Without thinking, Olivia started to march toward the Cathedral. Behind her was a multitude of heavy boot steps.
“What is this place?” Forest Moss asked as they stood within the massive, three-story-high Commons Room. The limestone vaults arched far overhead, looking more like a gothic church of Europe than an American university. Only a handful of lights were on so most of the room was lost in shadows.
“It is a school.” She wondered if she used the right word because he looked even more puzzled by her answer.
“Like Oxford?” Forest Moss asked.
“Yes, exactly.” Olivia had picked that much up from Aiofe, who had abandoned a chance to attend the English university for the more exotic Elfhome-based one. The difference was that Oxford apparently was an entire village of old stone buildings whereas Pitt just had the Cathedral. The American university had started as a little log cabin. They’d walked past a replica of that original building out on the lawn.

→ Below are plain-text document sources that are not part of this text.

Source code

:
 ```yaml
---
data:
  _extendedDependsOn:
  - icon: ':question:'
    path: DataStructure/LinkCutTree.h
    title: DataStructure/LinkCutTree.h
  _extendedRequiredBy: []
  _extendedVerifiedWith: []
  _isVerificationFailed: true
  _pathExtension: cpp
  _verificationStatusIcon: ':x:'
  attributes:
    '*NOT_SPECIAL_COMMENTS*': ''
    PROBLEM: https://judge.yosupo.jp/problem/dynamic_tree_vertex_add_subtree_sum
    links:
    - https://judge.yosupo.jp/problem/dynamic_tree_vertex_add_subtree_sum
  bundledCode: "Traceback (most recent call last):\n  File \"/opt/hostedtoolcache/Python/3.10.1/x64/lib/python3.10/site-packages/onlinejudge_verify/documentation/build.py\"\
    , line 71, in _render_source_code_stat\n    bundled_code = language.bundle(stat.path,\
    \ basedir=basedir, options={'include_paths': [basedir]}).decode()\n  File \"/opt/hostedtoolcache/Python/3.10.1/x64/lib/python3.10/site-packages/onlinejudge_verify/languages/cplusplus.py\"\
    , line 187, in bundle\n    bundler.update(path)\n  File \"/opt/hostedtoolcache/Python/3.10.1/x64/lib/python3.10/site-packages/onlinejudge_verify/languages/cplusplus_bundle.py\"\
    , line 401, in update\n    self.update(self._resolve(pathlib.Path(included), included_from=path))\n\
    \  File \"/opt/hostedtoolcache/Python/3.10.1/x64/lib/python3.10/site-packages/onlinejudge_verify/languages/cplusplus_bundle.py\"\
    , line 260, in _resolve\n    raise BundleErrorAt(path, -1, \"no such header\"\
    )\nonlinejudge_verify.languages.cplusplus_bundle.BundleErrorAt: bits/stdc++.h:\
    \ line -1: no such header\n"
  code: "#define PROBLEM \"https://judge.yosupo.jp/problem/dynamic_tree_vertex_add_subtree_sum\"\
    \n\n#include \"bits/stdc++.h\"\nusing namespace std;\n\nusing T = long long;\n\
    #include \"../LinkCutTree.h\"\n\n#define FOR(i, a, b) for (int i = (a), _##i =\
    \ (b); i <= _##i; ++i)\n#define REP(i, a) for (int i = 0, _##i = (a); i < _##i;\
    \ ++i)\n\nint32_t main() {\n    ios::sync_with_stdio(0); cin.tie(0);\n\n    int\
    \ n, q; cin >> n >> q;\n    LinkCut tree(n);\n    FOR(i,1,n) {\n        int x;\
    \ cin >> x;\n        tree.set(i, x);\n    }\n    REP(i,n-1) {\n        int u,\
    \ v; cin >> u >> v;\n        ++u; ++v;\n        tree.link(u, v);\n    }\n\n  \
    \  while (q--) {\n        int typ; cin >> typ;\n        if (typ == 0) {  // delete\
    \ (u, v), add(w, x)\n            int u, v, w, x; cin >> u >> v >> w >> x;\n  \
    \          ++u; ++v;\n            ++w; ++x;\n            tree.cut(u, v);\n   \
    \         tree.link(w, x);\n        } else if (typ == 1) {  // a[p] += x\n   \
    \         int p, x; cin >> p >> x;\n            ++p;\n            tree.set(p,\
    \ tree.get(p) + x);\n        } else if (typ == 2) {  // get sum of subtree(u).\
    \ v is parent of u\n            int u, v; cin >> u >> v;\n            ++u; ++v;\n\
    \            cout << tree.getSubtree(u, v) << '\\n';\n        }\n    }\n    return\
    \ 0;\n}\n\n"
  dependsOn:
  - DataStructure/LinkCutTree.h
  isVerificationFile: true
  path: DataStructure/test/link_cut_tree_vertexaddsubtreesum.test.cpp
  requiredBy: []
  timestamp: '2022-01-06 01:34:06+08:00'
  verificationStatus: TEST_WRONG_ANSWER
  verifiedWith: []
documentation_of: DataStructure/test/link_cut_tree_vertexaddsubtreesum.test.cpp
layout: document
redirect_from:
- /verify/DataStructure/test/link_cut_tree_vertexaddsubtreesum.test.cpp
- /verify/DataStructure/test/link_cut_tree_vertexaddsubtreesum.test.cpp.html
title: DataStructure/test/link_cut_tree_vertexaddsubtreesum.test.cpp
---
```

“It looks like the churches your people have on the continent.” He waved toward the east. He meant Europe. “Stone palaces to your gods, where only your priests live.”

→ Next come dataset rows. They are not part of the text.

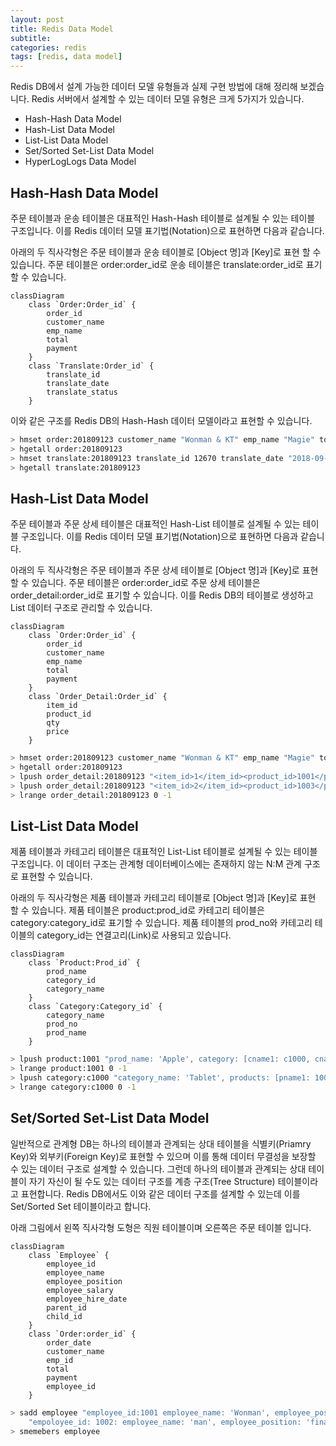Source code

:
 ```yaml
---
layout: post
title: Redis Data Model
subtitle:
categories: redis
tags: [redis, data model]
---
```


Redis DB에서 설계 가능한 데이터 모델 유형들과 실제 구현 방법에 대해 정리해 보겠습니다.
Redis 서버에서 설계할 수 있는 데이터 모델 유형은 크게 5가지가 있습니다.

- Hash-Hash Data Model
- Hash-List Data Model
- List-List Data Model
- Set/Sorted Set-List Data Model
- HyperLogLogs Data Model

## Hash-Hash Data Model

주문 테이블과 운송 테이블은 대표적인 Hash-Hash 테이블로 설계될 수 있는 테이블 구조입니다.
이를 Redis 데이터 모델 표기법(Notation)으로 표현하면 다음과 같습니다.

아래의 두 직사각형은 주문 테이블과 운송 테이블로 [Object 명]과 [Key]로 표현 할 수 있습니다.
주문 테이블은 order:order_id로 운송 테이블은 translate:order_id로 표기할 수 있습니다.

```mermaid
classDiagram
    class `Order:Order_id` {
        order_id
        customer_name
        emp_name
        total
        payment
    }
    class `Translate:Order_id` {
        translate_id
        translate_date
        translate_status
    }
```

이와 같은 구조를 Redis DB의 Hash-Hash 데이터 모델이라고 표현할 수 있습니다.

```bash
> hmset order:201809123 customer_name "Wonman & KT" emp_name "Magie" total 45000 payment "Credit"
> hgetall order:201809123
> hmset translate:201809123 translate_id 12670 translate_date "2018-09-23" translate_status "Complete"
> hgetall translate:201809123
```

## Hash-List Data Model

주문 테이블과 주문 상세 테이블은 대표적인 Hash-List 테이블로 설계될 수 있는 테이블 구조입니다.
이를 Redis 데이터 모델 표기법(Notation)으로 표현하면 다음과 같습니다.

아래의 두 직사각형은 주문 테이블과 주문 상세 테이블로 [Object 명]과 [Key]로 표현 할 수 있습니다.
주문 테이블은 order:order_id로 주문 상세 테이블은 order_detail:order_id로 표기할 수 있습니다.
이를 Redis DB의 테이블로 생성하고 List 데이터 구조로 관리할 수 있습니다.

```mermaid
classDiagram
    class `Order:Order_id` {
        order_id
        customer_name
        emp_name
        total
        payment
    }
    class `Order_Detail:Order_id` {
        item_id
        product_id
        qty
        price
    }
```

```bash
> hmset order:201809123 customer_name "Wonman & KT" emp_name "Magie" total 45000 payment "Credit"
> hgetall order:201809123
> lpush order_detail:201809123 "<item_id>1</item_id><product_id>1001</product_id><qty>1</qty><price>1000</price>"
> lpush order_detail:201809123 "<item_id>2</item_id><product_id>1003</product_id><qty>2</qty><price>4000</price>"
> lrange order_detail:201809123 0 -1
```

## List-List Data Model

제품 테이블과 카테고리 테이블은 대표적인 List-List 테이블로 설계될 수 있는 테이블 구조입니다.
이 데이터 구조는 관계형 데이터베이스에는 존재하지 않는 N:M 관계 구조로 표현할 수 있습니다.

아래의 두 직사각형은 제품 테이블과 카테고리 테이블로 [Object 명]과 [Key]로 표현 할 수 있습니다.
제품 테이블은 product:prod_id로 카테고리 테이블은 category:category_id로 표기할 수 있습니다.
제품 테이블의 prod_no와 카테고리 테이블의 category_id는 연결고리(Link)로 사용되고 있습니다.

```mermaid
classDiagram
    class `Product:Prod_id` {
        prod_name
        category_id
        category_name
    }
    class `Category:Category_id` {
        category_name
        prod_no
        prod_name
    }
```

```bash
> lpush product:1001 "prod_name: 'Apple', category: [cname1: c1000, cname2: c2000]"
> lrange product:1001 0 -1
> lpush category:c1000 "category_name: 'Tablet', products: [pname1: 1001, pname2: 1002]"
> lrange category:c1000 0 -1
```

## Set/Sorted Set-List Data Model

일반적으로 관계형 DB는 하나의 테이블과 관계되는 상대 테이블을 식별키(Priamry Key)와 외부키(Foreign Key)로 표현할 수 있으며 이를 통해 데이터 무결성을 보장할 수 있는 데이터 구조로 설계할 수 있습니다.
그런데 하나의 테이블과 관계되는 상대 테이블이 자기 자신이 될 수도 있는 데이터 구조를 계층 구조(Tree Structure) 테이블이라고 표현합니다.
Redis DB에서도 이와 같은 데이터 구조를 설계할 수 있는데 이를 Set/Sorted Set 테이블이라고 합니다.

아래 그림에서 왼쪽 직사각형 도형은 직원 테이블이며 오른쪽은 주문 테이블 입니다.

```mermaid
classDiagram
    class `Employee` {
        employee_id
        employee_name
        employee_position
        employee_salary
        employee_hire_date
        parent_id
        child_id
    }
    class `Order:order_id` {
        order_date
        customer_name
        emp_id
        total
        payment
        employee_id
    }
```

```bash
> sadd employee "employee_id:1001 employee_name: 'Wonman', employee_position: 'CEO', employee_salary: 1000000, employee_hire_date: '2018-01-01', parent_id: 0, child_id: 1002"
    "empoloyee_id: 1002: employee_name: 'man', employee_position: 'finance', employee_salary: 10000, employee_hire_date: '2019-03-02', parent_id: 1, child_id: 1004"
> smemebers employee
```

She nodded, distracted and unsure if he meant that God didn’t live in the churches or if he simply meant that the buildings stood empty of humans most of the time. Her grandmother had always told her that God made his own temples.
They were the only people awake and moving in the giant space. Their footsteps echoed loudly off the limestone columns and vaulted ceiling. Certainly there was lots of space for them, but it looked very cold and uninviting.

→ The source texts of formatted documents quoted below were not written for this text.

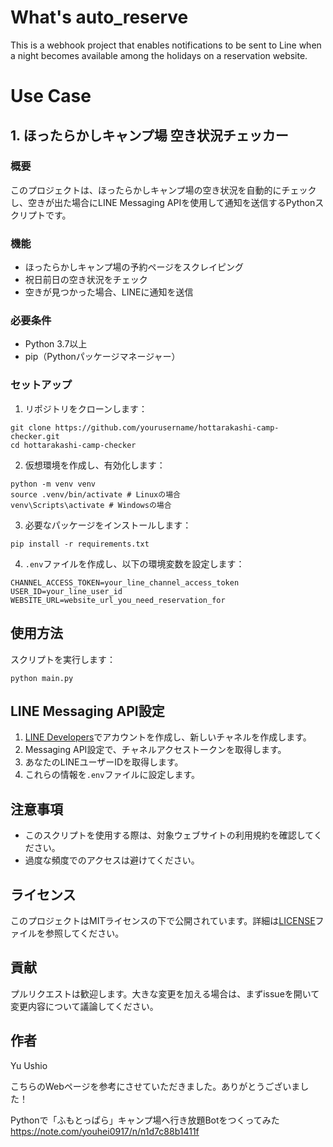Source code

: # What's auto_reserve
This is a webhook project that enables notifications to be sent to Line when a night becomes available among the holidays on a reservation website.

# Use Case
## 1. ほったらかしキャンプ場 空き状況チェッカー

### 概要
このプロジェクトは、ほったらかしキャンプ場の空き状況を自動的にチェックし、空きが出た場合にLINE Messaging APIを使用して通知を送信するPythonスクリプトです。

### 機能
- ほったらかしキャンプ場の予約ページをスクレイピング
- 祝日前日の空き状況をチェック
- 空きが見つかった場合、LINEに通知を送信

### 必要条件
- Python 3.7以上
- pip（Pythonパッケージマネージャー）

### セットアップ
1. リポジトリをクローンします：
```
git clone https://github.com/yourusername/hottarakashi-camp-checker.git
cd hottarakashi-camp-checker
```

2. 仮想環境を作成し、有効化します：
```
python -m venv venv
source .venv/bin/activate # Linuxの場合
venv\Scripts\activate # Windowsの場合
```

3. 必要なパッケージをインストールします：
```
pip install -r requirements.txt
```
4. `.env`ファイルを作成し、以下の環境変数を設定します：
```
CHANNEL_ACCESS_TOKEN=your_line_channel_access_token
USER_ID=your_line_user_id
WEBSITE_URL=website_url_you_need_reservation_for
```
## 使用方法
スクリプトを実行します：
```
python main.py
```
## LINE Messaging API設定
1. [LINE Developers](https://developers.line.biz/)でアカウントを作成し、新しいチャネルを作成します。
2. Messaging API設定で、チャネルアクセストークンを取得します。
3. あなたのLINEユーザーIDを取得します。
4. これらの情報を`.env`ファイルに設定します。

## 注意事項
- このスクリプトを使用する際は、対象ウェブサイトの利用規約を確認してください。
- 過度な頻度でのアクセスは避けてください。

## ライセンス
このプロジェクトはMITライセンスの下で公開されています。詳細は[LICENSE](LICENSE)ファイルを参照してください。

## 貢献
プルリクエストは歓迎します。大きな変更を加える場合は、まずissueを開いて変更内容について議論してください。

## 作者
Yu Ushio

こちらのWebページを参考にさせていただきました。ありがとうございました！

Pythonで「ふもとっぱら」キャンプ場へ行き放題Botをつくってみた
https://note.com/youhei0917/n/n1d7c88b1411f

“This room is too open.” Glaive finally spoke his mind. She couldn’t tell if it was a command to find something else, or merely an observation. She agreed with him.
There was the scrape of metal on stone, a jangle of keys, and then a male voice singing a mix of Elvish and English words. “Naekanain! No. No. Naekanain! Don’t play for that team. Don’t swing that way. Don’t you understand the words I’m saying? Naekanain!”
They found the janitor around the corner, loading supplies onto a cart, bobbing his head to music playing over ear buds. He was in his twenties but seemed too old to be a college student, which probably explained why he was cleaning in the middle of the night. Certainly he wore the sturdy boots, worn blue jeans, and belt knife that the locals favored.
“Shit!” he cried in surprise when Olivia tapped him on the shoulder. “You scared me. What are you doing in here? You’re not allow…” He looked beyond Olivia and saw the Wyverns. “Oh, holy hell!”
“We need someplace to sleep.” She noticed the open door behind him. The room beyond had crystal chandeliers, beautiful mural paintings on the ceiling, elaborate gilded moldings, a long gleaming table and red velvet upholstered chairs. “Oh, this is nice. What is this?”
“The Austrian Room. It’s one of the Nationality Rooms. All the classrooms on this floor are decked out as a different nations…Wait. Did you say ‘sleep?’ You-you-you…” He glanced toward the Wyverns. “I’m going to have to call someone.”
The room was luxurious but lacked anything remotely looking like a bed.
“Before you call anyone, open up the rooms so that we can see them.”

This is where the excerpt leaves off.